Siglo VIII a.C: Según cuenta
Homero en la Odisea, Ulises,
navegando por el Mediterráneo de regreso a Ítaca, se hizo amarrar al mástil de
su barco para no caer en la trampa de las sirenas que, con su canto, atraían a
los marineros a estrellarse contra las rocas.
Principios del siglo XIX: Según
contaba él mismo, el pintor romántico Joseph Mallord William Turner sobornó a
unos marineros para que le ataran al palo de un barco durante una tormenta, y
así contemplarla y vivirla desde dentro.
Principios del siglo XXI: La
poeta Lola Crespo se amarra a un puñado de palabras, para navegar sobre ellas,
y mirar de frente a la tempestad que nos azota por dentro. Y cuando el lector
comienza a leer La muerte sobre un caballo pálido, apuntes para una tempestad (Cangrejo Pistolero Ediciones, 2016), sentimos
que Lola Crespo nos amarra a su mástil y ya no podemos (no queremos) huir. Y
horroriza la tempestad, el torbellino de dolor, angustia, miedo, que la autora
hace nuestros. Y nos fascina, nos hipnotiza y no podemos dejar de mirar. Y sabemos
que su tormenta es la nuestra.
No es preciso que un poema haga referencia a una anécdota real para que
tenga valor (“También la verdad se
inventa” decía Machado), pero lo cierto es que, cuando te adentras en este
libro, tienes la impresión de que un dolor concreto, tangible, atenazaba a la
autora; de que amarrarse a su angustia, nombrarla, fue su forma de sobrevivir;
de que estos poemas tienen algo de exorcismo.

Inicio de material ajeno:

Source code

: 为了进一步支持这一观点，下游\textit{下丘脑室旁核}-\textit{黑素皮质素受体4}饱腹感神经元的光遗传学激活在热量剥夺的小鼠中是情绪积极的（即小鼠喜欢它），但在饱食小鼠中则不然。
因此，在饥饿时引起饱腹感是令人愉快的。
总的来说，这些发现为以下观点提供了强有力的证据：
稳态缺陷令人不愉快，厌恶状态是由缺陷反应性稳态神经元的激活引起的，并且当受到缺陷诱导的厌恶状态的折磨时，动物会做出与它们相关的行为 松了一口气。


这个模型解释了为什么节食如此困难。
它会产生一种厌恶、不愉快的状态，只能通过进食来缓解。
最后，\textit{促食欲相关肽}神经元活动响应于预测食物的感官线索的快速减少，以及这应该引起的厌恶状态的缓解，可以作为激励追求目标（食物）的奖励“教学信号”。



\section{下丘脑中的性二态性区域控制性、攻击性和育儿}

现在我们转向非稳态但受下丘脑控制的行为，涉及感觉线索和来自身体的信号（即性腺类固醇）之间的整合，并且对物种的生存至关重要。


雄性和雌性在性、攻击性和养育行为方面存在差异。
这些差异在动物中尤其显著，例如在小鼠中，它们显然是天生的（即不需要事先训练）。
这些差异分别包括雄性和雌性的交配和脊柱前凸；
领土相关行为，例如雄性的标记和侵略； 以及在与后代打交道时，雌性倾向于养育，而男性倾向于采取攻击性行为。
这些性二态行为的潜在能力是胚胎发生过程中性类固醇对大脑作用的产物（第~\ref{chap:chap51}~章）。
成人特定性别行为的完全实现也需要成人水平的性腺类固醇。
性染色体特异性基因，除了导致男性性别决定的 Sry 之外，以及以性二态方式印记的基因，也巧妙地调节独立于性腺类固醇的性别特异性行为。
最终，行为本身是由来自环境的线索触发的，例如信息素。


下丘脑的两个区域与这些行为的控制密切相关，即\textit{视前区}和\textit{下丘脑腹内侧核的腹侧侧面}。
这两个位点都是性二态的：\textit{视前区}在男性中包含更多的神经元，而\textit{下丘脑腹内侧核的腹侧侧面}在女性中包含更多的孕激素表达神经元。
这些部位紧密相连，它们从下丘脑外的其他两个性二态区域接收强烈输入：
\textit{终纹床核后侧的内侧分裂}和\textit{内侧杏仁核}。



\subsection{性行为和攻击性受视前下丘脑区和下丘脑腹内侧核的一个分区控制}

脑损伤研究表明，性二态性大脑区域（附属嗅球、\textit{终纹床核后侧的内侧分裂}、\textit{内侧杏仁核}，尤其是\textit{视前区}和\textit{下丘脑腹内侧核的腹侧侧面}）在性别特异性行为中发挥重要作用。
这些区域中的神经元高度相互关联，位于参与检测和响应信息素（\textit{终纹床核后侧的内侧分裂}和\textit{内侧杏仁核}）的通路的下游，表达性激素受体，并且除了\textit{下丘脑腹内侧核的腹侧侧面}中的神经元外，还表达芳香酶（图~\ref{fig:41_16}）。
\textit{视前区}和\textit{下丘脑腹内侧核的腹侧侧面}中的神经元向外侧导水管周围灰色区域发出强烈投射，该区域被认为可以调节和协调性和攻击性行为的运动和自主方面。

Y ello a pesar de que Lola no cae en la trampa (que habría sido legítima)
de retratar detalles concretos para buscar la emoción.
Ella no cuenta las cosas
que le duelen, sólo recurre, una y otra vez, de manera obsesiva, a la metáfora
del mar y la tempestad: Islas, truenos, ahogados, mástiles, noche…

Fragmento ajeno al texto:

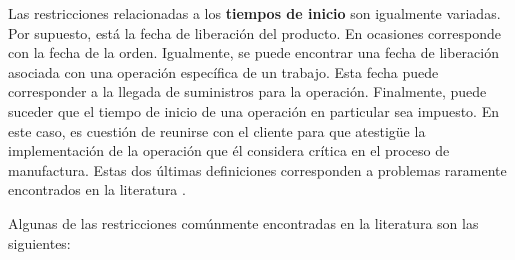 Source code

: \documentclass[spanish,draft,12pt,headsepline,footsepline,paper=letter]{scrreprt}
\begin{document}
Las restricciones relacionadas a los \textbf{tiempos de inicio} son igualmente variadas. Por supuesto, está la fecha de liberación del producto. En ocasiones corresponde con la fecha de la orden. Igualmente, se puede encontrar una fecha de liberación asociada con una operación específica de un trabajo. Esta fecha puede corresponder a la llegada de suministros para la operación. Finalmente, puede suceder que el tiempo de inicio de una operación en particular sea impuesto. En este caso, es cuestión de reunirse con el cliente para que atestigüe la implementación de la operación que él considera crítica en el proceso de manufactura. Estas dos últimas definiciones corresponden a problemas raramente encontrados en la literatura \citep[p.~10]{TKindt2002}.

Algunas de las restricciones comúnmente encontradas en la literatura son las siguientes:
\end{document}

“Bienaventurados los que se miden con el mar / porque de ellos serán todos los naufragios”.
“Bienaventurados los que se miden con el mar / porque de ellos serán todos los naufragios”.
Mientras leemos, más que a estar amarrados en un barco durante la tormenta, tenemos la impresión de estar sentados en la playa, después de la tormenta, viendo cómo las olas arrojan a la costa los restos de un naufragio. Poemas cortos, de formas muy distintas, sin hilo narrativo, que ni comienzan ni acaban. Parecen fragmentos de algo mayor, de un barco hundido cuya forma podemos llegar a intuir, pero que nunca se nos revela en su totalidad.
Y, junto a las palabras de Lola,
las ilustraciones de Ángeles Fernández. Cuerpos famélicos, calaveras, medusas,
hojas secas. Imágenes que se entremezclan y se clavan en las palabras, como las
algas y las caracolas se incrustan en las tablas del barco hundido. Imágenes
que intensifican el desasosiego, la mezcla de horror y fascinación, el no
querer mirar y no poder dejar de hacerlo.
La tempestad nos devasta en esta
travesía, pero nunca vence la desesperación. Podemos sentir que, en algún
momento, cesará la tormenta.
“Porque todo
era un medio para ser feliz (…) Y una luz por esperar”.